> **What to produce**
Would you please retype, exactly, the lines of the listing below between the line with "- [ ] ESLint" and the line with "for your CAS server.", inclusive?

> **Available data**
---+---

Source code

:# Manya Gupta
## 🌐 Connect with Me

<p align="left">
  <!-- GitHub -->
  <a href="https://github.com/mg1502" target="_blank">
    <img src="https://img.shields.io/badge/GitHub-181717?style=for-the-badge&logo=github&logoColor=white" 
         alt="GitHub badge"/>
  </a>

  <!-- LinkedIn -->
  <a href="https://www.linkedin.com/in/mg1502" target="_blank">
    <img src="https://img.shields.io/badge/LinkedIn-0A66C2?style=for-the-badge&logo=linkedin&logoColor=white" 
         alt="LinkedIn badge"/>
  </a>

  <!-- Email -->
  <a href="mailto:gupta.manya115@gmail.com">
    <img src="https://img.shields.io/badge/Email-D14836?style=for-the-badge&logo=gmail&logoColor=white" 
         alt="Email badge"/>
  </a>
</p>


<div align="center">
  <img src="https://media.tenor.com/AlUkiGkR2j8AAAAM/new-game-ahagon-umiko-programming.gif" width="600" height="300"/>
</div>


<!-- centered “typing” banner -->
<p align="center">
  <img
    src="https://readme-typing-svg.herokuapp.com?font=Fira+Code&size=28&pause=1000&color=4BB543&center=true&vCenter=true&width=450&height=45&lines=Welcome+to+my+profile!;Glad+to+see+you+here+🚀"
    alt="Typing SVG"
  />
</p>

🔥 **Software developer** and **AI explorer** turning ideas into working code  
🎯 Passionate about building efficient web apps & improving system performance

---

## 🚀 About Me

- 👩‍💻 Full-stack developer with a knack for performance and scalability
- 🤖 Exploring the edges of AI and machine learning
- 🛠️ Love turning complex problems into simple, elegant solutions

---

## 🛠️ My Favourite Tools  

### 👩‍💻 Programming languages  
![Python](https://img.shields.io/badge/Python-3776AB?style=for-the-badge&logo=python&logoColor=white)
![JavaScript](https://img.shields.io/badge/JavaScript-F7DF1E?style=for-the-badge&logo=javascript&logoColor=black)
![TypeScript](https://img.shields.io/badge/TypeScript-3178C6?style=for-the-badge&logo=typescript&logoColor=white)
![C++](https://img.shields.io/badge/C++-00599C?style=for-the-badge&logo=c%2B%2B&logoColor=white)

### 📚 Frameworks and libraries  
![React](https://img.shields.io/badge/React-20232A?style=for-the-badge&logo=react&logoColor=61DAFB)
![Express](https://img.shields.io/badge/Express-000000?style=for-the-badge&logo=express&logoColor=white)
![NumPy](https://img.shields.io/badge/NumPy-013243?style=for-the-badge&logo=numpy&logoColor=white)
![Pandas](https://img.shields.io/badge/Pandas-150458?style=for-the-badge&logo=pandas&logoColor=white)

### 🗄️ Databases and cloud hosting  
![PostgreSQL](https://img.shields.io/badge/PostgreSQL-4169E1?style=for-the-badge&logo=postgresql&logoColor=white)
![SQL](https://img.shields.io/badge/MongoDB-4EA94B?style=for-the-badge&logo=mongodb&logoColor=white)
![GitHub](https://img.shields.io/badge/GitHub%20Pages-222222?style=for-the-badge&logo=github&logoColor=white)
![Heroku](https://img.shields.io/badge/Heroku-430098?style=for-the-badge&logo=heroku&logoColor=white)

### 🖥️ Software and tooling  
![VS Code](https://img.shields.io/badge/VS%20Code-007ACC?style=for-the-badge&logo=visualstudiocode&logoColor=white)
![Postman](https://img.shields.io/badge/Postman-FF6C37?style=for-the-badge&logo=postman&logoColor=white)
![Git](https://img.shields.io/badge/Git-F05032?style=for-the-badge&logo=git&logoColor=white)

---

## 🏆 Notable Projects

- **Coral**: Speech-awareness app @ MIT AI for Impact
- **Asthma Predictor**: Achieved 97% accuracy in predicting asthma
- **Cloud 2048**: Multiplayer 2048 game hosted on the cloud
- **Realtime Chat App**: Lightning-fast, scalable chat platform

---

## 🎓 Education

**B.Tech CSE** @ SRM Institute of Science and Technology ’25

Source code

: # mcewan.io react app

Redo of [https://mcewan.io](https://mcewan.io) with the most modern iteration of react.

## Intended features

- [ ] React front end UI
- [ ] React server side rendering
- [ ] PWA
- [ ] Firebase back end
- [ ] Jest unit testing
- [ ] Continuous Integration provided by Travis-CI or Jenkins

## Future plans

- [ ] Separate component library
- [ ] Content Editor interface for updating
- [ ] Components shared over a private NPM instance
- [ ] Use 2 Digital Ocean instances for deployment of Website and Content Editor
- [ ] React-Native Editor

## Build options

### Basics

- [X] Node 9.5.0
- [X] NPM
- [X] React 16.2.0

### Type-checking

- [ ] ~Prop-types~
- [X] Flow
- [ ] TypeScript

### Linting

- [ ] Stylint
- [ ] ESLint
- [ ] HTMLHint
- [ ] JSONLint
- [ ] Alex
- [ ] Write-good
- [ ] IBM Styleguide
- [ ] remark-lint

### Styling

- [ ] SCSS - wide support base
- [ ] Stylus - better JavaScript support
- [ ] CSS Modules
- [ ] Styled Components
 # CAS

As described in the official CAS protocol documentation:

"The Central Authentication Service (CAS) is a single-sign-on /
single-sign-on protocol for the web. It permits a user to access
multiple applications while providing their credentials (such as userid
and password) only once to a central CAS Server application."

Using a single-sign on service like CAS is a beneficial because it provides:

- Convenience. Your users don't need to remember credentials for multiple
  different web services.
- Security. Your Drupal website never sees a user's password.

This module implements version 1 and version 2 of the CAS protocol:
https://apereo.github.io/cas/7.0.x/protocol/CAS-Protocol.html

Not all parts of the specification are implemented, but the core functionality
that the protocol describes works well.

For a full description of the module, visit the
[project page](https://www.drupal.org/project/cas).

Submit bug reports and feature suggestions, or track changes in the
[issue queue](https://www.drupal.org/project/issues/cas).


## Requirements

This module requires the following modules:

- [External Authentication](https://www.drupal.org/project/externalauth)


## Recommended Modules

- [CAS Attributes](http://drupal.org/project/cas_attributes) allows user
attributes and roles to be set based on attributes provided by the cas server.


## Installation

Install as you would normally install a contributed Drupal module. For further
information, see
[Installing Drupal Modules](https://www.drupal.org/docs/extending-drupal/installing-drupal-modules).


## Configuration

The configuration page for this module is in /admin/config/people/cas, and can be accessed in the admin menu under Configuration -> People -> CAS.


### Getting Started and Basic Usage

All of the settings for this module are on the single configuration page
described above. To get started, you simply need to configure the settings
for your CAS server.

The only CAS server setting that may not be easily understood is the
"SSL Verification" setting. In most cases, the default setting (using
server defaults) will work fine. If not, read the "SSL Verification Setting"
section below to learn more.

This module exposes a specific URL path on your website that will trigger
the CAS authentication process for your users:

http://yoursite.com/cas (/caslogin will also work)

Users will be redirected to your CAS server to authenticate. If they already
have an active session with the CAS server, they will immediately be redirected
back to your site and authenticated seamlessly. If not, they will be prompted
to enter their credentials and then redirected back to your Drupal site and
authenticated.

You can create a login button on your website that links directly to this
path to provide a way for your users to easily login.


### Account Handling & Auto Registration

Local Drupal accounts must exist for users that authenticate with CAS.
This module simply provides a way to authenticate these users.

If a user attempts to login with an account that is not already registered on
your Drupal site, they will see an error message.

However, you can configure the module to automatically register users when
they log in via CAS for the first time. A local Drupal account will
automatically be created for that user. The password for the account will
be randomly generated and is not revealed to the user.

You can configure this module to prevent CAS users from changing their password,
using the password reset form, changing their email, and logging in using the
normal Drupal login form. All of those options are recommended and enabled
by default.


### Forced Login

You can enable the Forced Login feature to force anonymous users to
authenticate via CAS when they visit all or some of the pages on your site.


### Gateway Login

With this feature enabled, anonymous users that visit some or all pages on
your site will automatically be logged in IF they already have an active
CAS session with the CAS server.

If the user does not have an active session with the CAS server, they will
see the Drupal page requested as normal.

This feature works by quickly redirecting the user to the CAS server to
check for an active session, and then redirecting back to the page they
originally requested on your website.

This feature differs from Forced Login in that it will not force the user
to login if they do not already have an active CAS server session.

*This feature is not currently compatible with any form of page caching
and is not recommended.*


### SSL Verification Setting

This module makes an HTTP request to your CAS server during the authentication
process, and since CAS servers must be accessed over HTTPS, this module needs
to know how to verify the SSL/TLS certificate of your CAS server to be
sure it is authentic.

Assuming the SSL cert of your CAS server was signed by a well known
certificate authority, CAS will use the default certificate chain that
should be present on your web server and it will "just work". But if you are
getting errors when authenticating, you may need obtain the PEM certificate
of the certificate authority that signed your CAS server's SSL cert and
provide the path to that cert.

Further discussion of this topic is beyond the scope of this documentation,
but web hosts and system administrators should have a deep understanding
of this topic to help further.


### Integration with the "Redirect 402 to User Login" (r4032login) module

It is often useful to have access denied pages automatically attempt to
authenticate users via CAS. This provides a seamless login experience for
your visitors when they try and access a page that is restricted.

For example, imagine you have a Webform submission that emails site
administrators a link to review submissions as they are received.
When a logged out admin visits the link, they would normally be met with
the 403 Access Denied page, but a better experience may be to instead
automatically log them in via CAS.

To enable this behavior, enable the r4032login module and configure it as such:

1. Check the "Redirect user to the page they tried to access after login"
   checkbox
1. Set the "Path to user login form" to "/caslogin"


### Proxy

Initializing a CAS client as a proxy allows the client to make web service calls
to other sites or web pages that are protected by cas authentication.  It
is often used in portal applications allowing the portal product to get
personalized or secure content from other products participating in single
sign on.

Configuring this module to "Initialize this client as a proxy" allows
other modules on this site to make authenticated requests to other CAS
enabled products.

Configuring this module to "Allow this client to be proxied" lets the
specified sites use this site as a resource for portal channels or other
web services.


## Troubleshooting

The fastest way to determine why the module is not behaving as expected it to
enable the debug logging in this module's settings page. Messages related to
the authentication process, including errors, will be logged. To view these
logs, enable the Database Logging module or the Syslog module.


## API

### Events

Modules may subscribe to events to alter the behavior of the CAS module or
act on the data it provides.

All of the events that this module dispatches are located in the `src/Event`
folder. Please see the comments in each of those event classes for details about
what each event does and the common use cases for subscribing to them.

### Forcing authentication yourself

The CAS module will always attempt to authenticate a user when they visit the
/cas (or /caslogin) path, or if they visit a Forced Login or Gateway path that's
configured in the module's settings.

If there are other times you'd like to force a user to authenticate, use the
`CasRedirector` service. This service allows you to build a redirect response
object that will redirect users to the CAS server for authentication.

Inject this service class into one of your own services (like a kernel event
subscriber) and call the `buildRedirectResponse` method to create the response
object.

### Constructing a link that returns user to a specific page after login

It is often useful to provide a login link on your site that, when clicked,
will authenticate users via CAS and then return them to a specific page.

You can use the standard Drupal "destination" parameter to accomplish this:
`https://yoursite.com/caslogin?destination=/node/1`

---+---

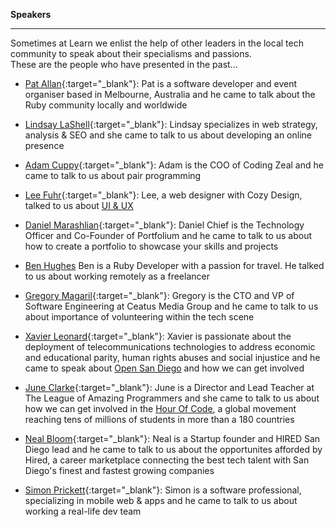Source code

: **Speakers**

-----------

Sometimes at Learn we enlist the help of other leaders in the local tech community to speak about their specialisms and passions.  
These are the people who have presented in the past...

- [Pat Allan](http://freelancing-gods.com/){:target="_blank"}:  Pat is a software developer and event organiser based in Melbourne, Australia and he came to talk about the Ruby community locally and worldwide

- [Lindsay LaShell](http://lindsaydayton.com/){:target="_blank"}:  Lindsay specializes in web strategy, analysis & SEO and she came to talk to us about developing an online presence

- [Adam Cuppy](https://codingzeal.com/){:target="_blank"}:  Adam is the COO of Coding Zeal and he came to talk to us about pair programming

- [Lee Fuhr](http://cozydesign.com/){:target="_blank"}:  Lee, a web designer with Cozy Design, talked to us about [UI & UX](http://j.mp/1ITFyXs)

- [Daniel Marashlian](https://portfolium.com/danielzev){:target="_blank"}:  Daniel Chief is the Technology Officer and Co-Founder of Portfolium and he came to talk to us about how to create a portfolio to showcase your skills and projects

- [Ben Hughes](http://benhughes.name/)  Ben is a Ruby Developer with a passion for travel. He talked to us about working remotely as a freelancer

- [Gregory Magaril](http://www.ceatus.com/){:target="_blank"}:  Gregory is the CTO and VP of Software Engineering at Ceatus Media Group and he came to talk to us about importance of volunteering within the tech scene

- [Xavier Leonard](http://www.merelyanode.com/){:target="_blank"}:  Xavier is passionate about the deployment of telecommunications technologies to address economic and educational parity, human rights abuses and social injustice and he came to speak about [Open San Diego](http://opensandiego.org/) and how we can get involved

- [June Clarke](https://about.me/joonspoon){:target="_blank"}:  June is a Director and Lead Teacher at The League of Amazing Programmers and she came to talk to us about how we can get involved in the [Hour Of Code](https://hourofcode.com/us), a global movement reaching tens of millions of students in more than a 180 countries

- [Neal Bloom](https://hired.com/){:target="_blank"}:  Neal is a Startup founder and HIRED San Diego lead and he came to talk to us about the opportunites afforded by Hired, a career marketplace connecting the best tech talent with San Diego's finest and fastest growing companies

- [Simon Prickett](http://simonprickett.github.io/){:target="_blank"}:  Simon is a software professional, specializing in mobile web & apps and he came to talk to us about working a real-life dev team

---+---

> **Written reply**
- [ ] ESLint
- [ ] HTMLHint
- [ ] JSONLint
- [ ] Alex
- [ ] Write-good
- [ ] IBM Styleguide
- [ ] remark-lint

### Styling

- [ ] SCSS - wide support base
- [ ] Stylus - better JavaScript support
- [ ] CSS Modules
- [ ] Styled Components
 # CAS

As described in the official CAS protocol documentation:

"The Central Authentication Service (CAS) is a single-sign-on /
single-sign-on protocol for the web. It permits a user to access
multiple applications while providing their credentials (such as userid
and password) only once to a central CAS Server application."

Using a single-sign on service like CAS is a beneficial because it provides:

- Convenience. Your users don't need to remember credentials for multiple
  different web services.
- Security. Your Drupal website never sees a user's password.

This module implements version 1 and version 2 of the CAS protocol:
https://apereo.github.io/cas/7.0.x/protocol/CAS-Protocol.html

Not all parts of the specification are implemented, but the core functionality
that the protocol describes works well.

For a full description of the module, visit the
[project page](https://www.drupal.org/project/cas).

Submit bug reports and feature suggestions, or track changes in the
[issue queue](https://www.drupal.org/project/issues/cas).


## Requirements

This module requires the following modules:

- [External Authentication](https://www.drupal.org/project/externalauth)


## Recommended Modules

- [CAS Attributes](http://drupal.org/project/cas_attributes) allows user
attributes and roles to be set based on attributes provided by the cas server.


## Installation

Install as you would normally install a contributed Drupal module. For further
information, see
[Installing Drupal Modules](https://www.drupal.org/docs/extending-drupal/installing-drupal-modules).


## Configuration

The configuration page for this module is in /admin/config/people/cas, and can be accessed in the admin menu under Configuration -> People -> CAS.


### Getting Started and Basic Usage

All of the settings for this module are on the single configuration page
described above. To get started, you simply need to configure the settings
for your CAS server.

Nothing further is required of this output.